• [Aim of the exercise]: The full set of records must be set down verbatim.

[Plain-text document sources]
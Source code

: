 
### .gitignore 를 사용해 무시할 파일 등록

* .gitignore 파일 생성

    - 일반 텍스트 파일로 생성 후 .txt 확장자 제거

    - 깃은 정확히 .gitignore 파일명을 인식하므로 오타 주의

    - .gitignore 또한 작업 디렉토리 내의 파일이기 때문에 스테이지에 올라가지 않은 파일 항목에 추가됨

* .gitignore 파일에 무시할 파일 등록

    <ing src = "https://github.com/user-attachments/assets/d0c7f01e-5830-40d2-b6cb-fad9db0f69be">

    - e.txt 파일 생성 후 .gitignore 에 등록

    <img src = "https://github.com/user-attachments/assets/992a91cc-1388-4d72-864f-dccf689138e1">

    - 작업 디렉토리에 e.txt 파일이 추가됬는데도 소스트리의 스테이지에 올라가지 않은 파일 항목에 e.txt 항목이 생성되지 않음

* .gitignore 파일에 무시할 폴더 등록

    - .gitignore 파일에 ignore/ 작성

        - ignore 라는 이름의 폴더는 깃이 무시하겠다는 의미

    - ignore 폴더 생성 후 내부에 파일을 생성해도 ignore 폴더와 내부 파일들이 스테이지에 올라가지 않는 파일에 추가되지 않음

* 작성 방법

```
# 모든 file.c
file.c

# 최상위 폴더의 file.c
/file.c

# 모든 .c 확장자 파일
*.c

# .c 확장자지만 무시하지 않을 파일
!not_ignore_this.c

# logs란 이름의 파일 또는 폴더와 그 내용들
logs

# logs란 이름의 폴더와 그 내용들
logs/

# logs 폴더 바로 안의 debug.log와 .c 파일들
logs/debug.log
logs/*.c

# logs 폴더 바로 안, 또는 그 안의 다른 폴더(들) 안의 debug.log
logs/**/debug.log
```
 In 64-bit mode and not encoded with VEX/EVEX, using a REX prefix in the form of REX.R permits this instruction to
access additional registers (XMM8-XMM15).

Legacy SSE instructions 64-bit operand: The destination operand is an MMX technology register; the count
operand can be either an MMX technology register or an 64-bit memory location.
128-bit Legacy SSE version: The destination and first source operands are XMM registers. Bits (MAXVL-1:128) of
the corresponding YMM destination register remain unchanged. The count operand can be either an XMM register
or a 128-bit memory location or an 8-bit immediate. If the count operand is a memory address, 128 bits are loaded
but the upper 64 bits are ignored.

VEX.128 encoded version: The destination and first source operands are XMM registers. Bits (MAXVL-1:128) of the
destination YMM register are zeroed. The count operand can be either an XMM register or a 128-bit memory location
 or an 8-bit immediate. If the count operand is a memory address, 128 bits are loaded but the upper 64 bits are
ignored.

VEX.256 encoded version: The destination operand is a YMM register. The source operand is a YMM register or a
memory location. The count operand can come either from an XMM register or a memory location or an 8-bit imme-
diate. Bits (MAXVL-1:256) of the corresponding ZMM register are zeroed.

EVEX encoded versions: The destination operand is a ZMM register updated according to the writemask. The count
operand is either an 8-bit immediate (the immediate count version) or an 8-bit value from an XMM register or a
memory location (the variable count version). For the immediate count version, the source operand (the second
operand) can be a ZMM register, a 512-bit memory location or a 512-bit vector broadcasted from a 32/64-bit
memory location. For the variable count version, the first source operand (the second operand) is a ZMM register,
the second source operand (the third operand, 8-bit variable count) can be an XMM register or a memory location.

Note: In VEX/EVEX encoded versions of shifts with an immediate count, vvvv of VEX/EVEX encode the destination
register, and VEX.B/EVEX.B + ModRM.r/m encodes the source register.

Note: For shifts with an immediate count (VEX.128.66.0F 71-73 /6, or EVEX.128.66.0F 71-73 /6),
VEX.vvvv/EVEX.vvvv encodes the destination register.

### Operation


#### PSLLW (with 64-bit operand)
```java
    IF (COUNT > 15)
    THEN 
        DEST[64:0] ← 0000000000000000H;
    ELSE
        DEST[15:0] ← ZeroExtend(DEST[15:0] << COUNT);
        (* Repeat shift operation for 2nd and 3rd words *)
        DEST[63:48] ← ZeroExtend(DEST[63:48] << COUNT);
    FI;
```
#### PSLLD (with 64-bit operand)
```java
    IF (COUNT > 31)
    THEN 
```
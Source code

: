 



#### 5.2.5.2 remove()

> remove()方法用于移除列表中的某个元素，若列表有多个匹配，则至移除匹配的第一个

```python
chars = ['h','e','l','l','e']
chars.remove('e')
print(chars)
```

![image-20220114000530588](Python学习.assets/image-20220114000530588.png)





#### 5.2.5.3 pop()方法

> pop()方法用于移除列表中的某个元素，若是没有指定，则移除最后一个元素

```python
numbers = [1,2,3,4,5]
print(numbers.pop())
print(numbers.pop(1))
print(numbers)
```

• [Answer to this problem]:
Source code

: 
### .gitignore 를 사용해 무시할 파일 등록

* .gitignore 파일 생성

    - 일반 텍스트 파일로 생성 후 .txt 확장자 제거

    - 깃은 정확히 .gitignore 파일명을 인식하므로 오타 주의

    - .gitignore 또한 작업 디렉토리 내의 파일이기 때문에 스테이지에 올라가지 않은 파일 항목에 추가됨

* .gitignore 파일에 무시할 파일 등록

    <ing src = "https://github.com/user-attachments/assets/d0c7f01e-5830-40d2-b6cb-fad9db0f69be">

    - e.txt 파일 생성 후 .gitignore 에 등록

    <img src = "https://github.com/user-attachments/assets/992a91cc-1388-4d72-864f-dccf689138e1">

    - 작업 디렉토리에 e.txt 파일이 추가됬는데도 소스트리의 스테이지에 올라가지 않은 파일 항목에 e.txt 항목이 생성되지 않음

* .gitignore 파일에 무시할 폴더 등록

    - .gitignore 파일에 ignore/ 작성

        - ignore 라는 이름의 폴더는 깃이 무시하겠다는 의미

    - ignore 폴더 생성 후 내부에 파일을 생성해도 ignore 폴더와 내부 파일들이 스테이지에 올라가지 않는 파일에 추가되지 않음

* 작성 방법

```
# 모든 file.c
file.c

# 최상위 폴더의 file.c
/file.c

# 모든 .c 확장자 파일
*.c

# .c 확장자지만 무시하지 않을 파일
!not_ignore_this.c

# logs란 이름의 파일 또는 폴더와 그 내용들
logs

# logs란 이름의 폴더와 그 내용들
logs/

# logs 폴더 바로 안의 debug.log와 .c 파일들
logs/debug.log
logs/*.c

# logs 폴더 바로 안, 또는 그 안의 다른 폴더(들) 안의 debug.log
logs/**/debug.log
```
 In 64-bit mode and not encoded with VEX/EVEX, using a REX prefix in the form of REX.R permits this instruction to
access additional registers (XMM8-XMM15).

Legacy SSE instructions 64-bit operand: The destination operand is an MMX technology register; the count
operand can be either an MMX technology register or an 64-bit memory location.
128-bit Legacy SSE version: The destination and first source operands are XMM registers. Bits (MAXVL-1:128) of
the corresponding YMM destination register remain unchanged. The count operand can be either an XMM register
or a 128-bit memory location or an 8-bit immediate. If the count operand is a memory address, 128 bits are loaded
but the upper 64 bits are ignored.

VEX.128 encoded version: The destination and first source operands are XMM registers. Bits (MAXVL-1:128) of the
destination YMM register are zeroed. The count operand can be either an XMM register or a 128-bit memory location
 or an 8-bit immediate. If the count operand is a memory address, 128 bits are loaded but the upper 64 bits are
ignored.

VEX.256 encoded version: The destination operand is a YMM register. The source operand is a YMM register or a
memory location. The count operand can come either from an XMM register or a memory location or an 8-bit imme-
diate. Bits (MAXVL-1:256) of the corresponding ZMM register are zeroed.

EVEX encoded versions: The destination operand is a ZMM register updated according to the writemask. The count
operand is either an 8-bit immediate (the immediate count version) or an 8-bit value from an XMM register or a
memory location (the variable count version). For the immediate count version, the source operand (the second
operand) can be a ZMM register, a 512-bit memory location or a 512-bit vector broadcasted from a 32/64-bit
memory location. For the variable count version, the first source operand (the second operand) is a ZMM register,
the second source operand (the third operand, 8-bit variable count) can be an XMM register or a memory location.

Note: In VEX/EVEX encoded versions of shifts with an immediate count, vvvv of VEX/EVEX encode the destination
register, and VEX.B/EVEX.B + ModRM.r/m encodes the source register.

Note: For shifts with an immediate count (VEX.128.66.0F 71-73 /6, or EVEX.128.66.0F 71-73 /6),
VEX.vvvv/EVEX.vvvv encodes the destination register.

### Operation


#### PSLLW (with 64-bit operand)
```java
    IF (COUNT > 15)
    THEN 
        DEST[64:0] ← 0000000000000000H;
    ELSE
        DEST[15:0] ← ZeroExtend(DEST[15:0] << COUNT);
        (* Repeat shift operation for 2nd and 3rd words *)
        DEST[63:48] ← ZeroExtend(DEST[63:48] << COUNT);
    FI;
```
#### PSLLD (with 64-bit operand)
```java
    IF (COUNT > 31)
    THEN 
```
Source code

: 



#### 5.2.5.2 remove()

> remove()方法用于移除列表中的某个元素，若列表有多个匹配，则至移除匹配的第一个

```python
chars = ['h','e','l','l','e']
chars.remove('e')
print(chars)
```

![image-20220114000530588](Python学习.assets/image-20220114000530588.png)





#### 5.2.5.3 pop()方法

> pop()方法用于移除列表中的某个元素，若是没有指定，则移除最后一个元素

```python
numbers = [1,2,3,4,5]
print(numbers.pop())
print(numbers.pop(1))
print(numbers)
```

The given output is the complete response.